▶ [AIM OF THE TASK]:
Your reply should contain every record, restated word for word.

──────── STUDY MATERIAL

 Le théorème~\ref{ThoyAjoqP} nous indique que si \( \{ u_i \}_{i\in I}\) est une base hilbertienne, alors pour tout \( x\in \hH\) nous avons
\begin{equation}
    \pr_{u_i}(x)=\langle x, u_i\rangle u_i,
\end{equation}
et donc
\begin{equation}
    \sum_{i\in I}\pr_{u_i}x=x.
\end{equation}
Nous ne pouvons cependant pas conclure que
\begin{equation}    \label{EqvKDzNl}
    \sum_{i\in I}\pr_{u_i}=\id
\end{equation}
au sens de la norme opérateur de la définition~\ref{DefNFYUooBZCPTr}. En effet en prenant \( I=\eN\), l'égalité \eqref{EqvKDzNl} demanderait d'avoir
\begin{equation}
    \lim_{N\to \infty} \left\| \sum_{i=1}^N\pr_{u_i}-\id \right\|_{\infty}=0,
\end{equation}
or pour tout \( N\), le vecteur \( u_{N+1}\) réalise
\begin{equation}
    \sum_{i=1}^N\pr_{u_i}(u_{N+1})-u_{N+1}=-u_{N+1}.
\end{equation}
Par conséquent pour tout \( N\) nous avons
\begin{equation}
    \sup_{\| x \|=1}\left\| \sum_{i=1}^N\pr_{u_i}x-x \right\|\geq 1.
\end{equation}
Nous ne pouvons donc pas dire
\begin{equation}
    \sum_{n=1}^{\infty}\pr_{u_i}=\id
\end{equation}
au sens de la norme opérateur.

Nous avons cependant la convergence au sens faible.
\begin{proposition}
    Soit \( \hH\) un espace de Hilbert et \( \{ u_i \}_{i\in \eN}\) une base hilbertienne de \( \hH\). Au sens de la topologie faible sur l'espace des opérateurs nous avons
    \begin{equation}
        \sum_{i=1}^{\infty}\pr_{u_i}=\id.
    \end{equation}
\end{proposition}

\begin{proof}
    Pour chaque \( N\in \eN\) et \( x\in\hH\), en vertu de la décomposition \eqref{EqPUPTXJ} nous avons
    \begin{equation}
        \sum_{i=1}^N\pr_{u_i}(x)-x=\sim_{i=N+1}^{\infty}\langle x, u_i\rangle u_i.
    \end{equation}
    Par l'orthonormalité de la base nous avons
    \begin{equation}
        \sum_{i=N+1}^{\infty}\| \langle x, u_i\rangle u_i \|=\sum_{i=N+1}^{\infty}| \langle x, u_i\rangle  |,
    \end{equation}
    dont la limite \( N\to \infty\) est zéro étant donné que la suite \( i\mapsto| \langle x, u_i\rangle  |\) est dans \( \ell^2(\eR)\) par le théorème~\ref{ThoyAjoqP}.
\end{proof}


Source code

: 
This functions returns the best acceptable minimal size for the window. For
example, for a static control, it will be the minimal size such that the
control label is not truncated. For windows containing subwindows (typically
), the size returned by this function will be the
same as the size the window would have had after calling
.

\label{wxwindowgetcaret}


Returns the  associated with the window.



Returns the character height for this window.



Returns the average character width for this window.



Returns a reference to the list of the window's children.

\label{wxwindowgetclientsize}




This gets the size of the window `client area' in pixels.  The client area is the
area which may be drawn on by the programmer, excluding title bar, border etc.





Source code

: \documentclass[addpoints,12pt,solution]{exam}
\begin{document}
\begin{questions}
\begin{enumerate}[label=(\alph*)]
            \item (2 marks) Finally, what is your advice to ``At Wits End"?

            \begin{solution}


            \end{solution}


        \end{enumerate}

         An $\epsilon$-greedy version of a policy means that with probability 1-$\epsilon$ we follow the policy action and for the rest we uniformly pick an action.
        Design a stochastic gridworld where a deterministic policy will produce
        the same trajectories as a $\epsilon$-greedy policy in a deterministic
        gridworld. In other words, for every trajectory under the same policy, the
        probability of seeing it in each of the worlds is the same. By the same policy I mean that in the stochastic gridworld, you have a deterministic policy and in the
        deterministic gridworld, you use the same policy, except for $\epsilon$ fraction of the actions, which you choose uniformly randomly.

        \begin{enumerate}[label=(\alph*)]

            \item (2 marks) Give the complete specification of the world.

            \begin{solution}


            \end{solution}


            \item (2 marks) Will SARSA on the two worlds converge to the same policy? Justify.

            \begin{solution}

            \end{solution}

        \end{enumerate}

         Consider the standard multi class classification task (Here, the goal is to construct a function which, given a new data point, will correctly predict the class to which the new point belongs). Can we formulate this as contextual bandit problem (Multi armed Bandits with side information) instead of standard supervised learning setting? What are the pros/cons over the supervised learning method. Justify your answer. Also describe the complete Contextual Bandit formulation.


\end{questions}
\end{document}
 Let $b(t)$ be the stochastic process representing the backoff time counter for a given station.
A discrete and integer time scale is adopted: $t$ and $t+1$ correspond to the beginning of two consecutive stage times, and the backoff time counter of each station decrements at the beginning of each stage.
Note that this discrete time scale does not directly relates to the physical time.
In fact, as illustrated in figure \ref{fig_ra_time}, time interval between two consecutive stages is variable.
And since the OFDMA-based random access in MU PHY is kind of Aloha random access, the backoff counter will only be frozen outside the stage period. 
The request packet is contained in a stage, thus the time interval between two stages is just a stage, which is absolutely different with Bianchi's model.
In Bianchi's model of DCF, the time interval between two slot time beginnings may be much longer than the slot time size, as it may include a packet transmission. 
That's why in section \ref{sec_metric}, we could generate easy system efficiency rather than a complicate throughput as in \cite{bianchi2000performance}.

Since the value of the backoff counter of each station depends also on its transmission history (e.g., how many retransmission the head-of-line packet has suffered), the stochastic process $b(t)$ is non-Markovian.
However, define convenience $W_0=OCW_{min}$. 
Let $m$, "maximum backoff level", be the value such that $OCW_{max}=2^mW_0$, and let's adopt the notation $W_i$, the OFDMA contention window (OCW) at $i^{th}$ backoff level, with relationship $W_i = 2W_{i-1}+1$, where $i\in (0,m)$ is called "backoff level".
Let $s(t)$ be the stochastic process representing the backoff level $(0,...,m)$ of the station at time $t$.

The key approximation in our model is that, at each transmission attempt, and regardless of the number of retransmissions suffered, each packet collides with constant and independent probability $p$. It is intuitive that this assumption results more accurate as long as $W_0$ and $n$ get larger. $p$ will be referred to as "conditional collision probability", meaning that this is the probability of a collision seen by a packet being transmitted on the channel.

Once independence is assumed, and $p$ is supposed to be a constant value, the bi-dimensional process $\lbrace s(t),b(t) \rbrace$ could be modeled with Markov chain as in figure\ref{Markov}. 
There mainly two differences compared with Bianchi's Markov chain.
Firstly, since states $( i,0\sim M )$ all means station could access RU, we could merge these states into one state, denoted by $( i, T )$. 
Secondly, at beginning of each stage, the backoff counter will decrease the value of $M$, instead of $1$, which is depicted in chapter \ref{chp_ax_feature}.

────────────────

▶ [EXERCISE OUTPUT]:
 Le théorème~\ref{ThoyAjoqP} nous indique que si \( \{ u_i \}_{i\in I}\) est une base hilbertienne, alors pour tout \( x\in \hH\) nous avons
\begin{equation}
    \pr_{u_i}(x)=\langle x, u_i\rangle u_i,
\end{equation}
et donc
\begin{equation}
    \sum_{i\in I}\pr_{u_i}x=x.
\end{equation}
Nous ne pouvons cependant pas conclure que
\begin{equation}    \label{EqvKDzNl}
    \sum_{i\in I}\pr_{u_i}=\id
\end{equation}
au sens de la norme opérateur de la définition~\ref{DefNFYUooBZCPTr}. En effet en prenant \( I=\eN\), l'égalité \eqref{EqvKDzNl} demanderait d'avoir
\begin{equation}
    \lim_{N\to \infty} \left\| \sum_{i=1}^N\pr_{u_i}-\id \right\|_{\infty}=0,
\end{equation}
or pour tout \( N\), le vecteur \( u_{N+1}\) réalise
\begin{equation}
    \sum_{i=1}^N\pr_{u_i}(u_{N+1})-u_{N+1}=-u_{N+1}.
\end{equation}
Par conséquent pour tout \( N\) nous avons
\begin{equation}
    \sup_{\| x \|=1}\left\| \sum_{i=1}^N\pr_{u_i}x-x \right\|\geq 1.
\end{equation}
Nous ne pouvons donc pas dire
\begin{equation}
    \sum_{n=1}^{\infty}\pr_{u_i}=\id
\end{equation}
au sens de la norme opérateur.

Nous avons cependant la convergence au sens faible.
\begin{proposition}
    Soit \( \hH\) un espace de Hilbert et \( \{ u_i \}_{i\in \eN}\) une base hilbertienne de \( \hH\). Au sens de la topologie faible sur l'espace des opérateurs nous avons
    \begin{equation}
        \sum_{i=1}^{\infty}\pr_{u_i}=\id.
    \end{equation}
\end{proposition}

\begin{proof}
    Pour chaque \( N\in \eN\) et \( x\in\hH\), en vertu de la décomposition \eqref{EqPUPTXJ} nous avons
    \begin{equation}
        \sum_{i=1}^N\pr_{u_i}(x)-x=\sim_{i=N+1}^{\infty}\langle x, u_i\rangle u_i.
    \end{equation}
    Par l'orthonormalité de la base nous avons
    \begin{equation}
        \sum_{i=N+1}^{\infty}\| \langle x, u_i\rangle u_i \|=\sum_{i=N+1}^{\infty}| \langle x, u_i\rangle  |,
    \end{equation}
    dont la limite \( N\to \infty\) est zéro étant donné que la suite \( i\mapsto| \langle x, u_i\rangle  |\) est dans \( \ell^2(\eR)\) par le théorème~\ref{ThoyAjoqP}.
\end{proof}


Source code

: 
This functions returns the best acceptable minimal size for the window. For
example, for a static control, it will be the minimal size such that the
control label is not truncated. For windows containing subwindows (typically
), the size returned by this function will be the
same as the size the window would have had after calling
.

\label{wxwindowgetcaret}


Returns the  associated with the window.



Returns the character height for this window.



Returns the average character width for this window.



Returns a reference to the list of the window's children.

\label{wxwindowgetclientsize}




This gets the size of the window `client area' in pixels.  The client area is the
area which may be drawn on by the programmer, excluding title bar, border etc.





Source code

: \documentclass[addpoints,12pt,solution]{exam}
\begin{document}
\begin{questions}
\begin{enumerate}[label=(\alph*)]
            \item (2 marks) Finally, what is your advice to ``At Wits End"?

            \begin{solution}


            \end{solution}


        \end{enumerate}

         An $\epsilon$-greedy version of a policy means that with probability 1-$\epsilon$ we follow the policy action and for the rest we uniformly pick an action.
        Design a stochastic gridworld where a deterministic policy will produce
        the same trajectories as a $\epsilon$-greedy policy in a deterministic
        gridworld. In other words, for every trajectory under the same policy, the
        probability of seeing it in each of the worlds is the same. By the same policy I mean that in the stochastic gridworld, you have a deterministic policy and in the
        deterministic gridworld, you use the same policy, except for $\epsilon$ fraction of the actions, which you choose uniformly randomly.

        \begin{enumerate}[label=(\alph*)]

            \item (2 marks) Give the complete specification of the world.

            \begin{solution}


            \end{solution}


            \item (2 marks) Will SARSA on the two worlds converge to the same policy? Justify.

            \begin{solution}

            \end{solution}

        \end{enumerate}

         Consider the standard multi class classification task (Here, the goal is to construct a function which, given a new data point, will correctly predict the class to which the new point belongs). Can we formulate this as contextual bandit problem (Multi armed Bandits with side information) instead of standard supervised learning setting? What are the pros/cons over the supervised learning method. Justify your answer. Also describe the complete Contextual Bandit formulation.


\end{questions}
\end{document}
 Let $b(t)$ be the stochastic process representing the backoff time counter for a given station.
A discrete and integer time scale is adopted: $t$ and $t+1$ correspond to the beginning of two consecutive stage times, and the backoff time counter of each station decrements at the beginning of each stage.
Note that this discrete time scale does not directly relates to the physical time.
In fact, as illustrated in figure \ref{fig_ra_time}, time interval between two consecutive stages is variable.
And since the OFDMA-based random access in MU PHY is kind of Aloha random access, the backoff counter will only be frozen outside the stage period. 
The request packet is contained in a stage, thus the time interval between two stages is just a stage, which is absolutely different with Bianchi's model.
In Bianchi's model of DCF, the time interval between two slot time beginnings may be much longer than the slot time size, as it may include a packet transmission. 
That's why in section \ref{sec_metric}, we could generate easy system efficiency rather than a complicate throughput as in \cite{bianchi2000performance}.

Since the value of the backoff counter of each station depends also on its transmission history (e.g., how many retransmission the head-of-line packet has suffered), the stochastic process $b(t)$ is non-Markovian.
However, define convenience $W_0=OCW_{min}$. 
Let $m$, "maximum backoff level", be the value such that $OCW_{max}=2^mW_0$, and let's adopt the notation $W_i$, the OFDMA contention window (OCW) at $i^{th}$ backoff level, with relationship $W_i = 2W_{i-1}+1$, where $i\in (0,m)$ is called "backoff level".
Let $s(t)$ be the stochastic process representing the backoff level $(0,...,m)$ of the station at time $t$.

The key approximation in our model is that, at each transmission attempt, and regardless of the number of retransmissions suffered, each packet collides with constant and independent probability $p$. It is intuitive that this assumption results more accurate as long as $W_0$ and $n$ get larger. $p$ will be referred to as "conditional collision probability", meaning that this is the probability of a collision seen by a packet being transmitted on the channel.

Once independence is assumed, and $p$ is supposed to be a constant value, the bi-dimensional process $\lbrace s(t),b(t) \rbrace$ could be modeled with Markov chain as in figure\ref{Markov}. 
There mainly two differences compared with Bianchi's Markov chain.
Firstly, since states $( i,0\sim M )$ all means station could access RU, we could merge these states into one state, denoted by $( i, T )$. 
Secondly, at beginning of each stage, the backoff counter will decrease the value of $M$, instead of $1$, which is depicted in chapter \ref{chp_ax_feature}.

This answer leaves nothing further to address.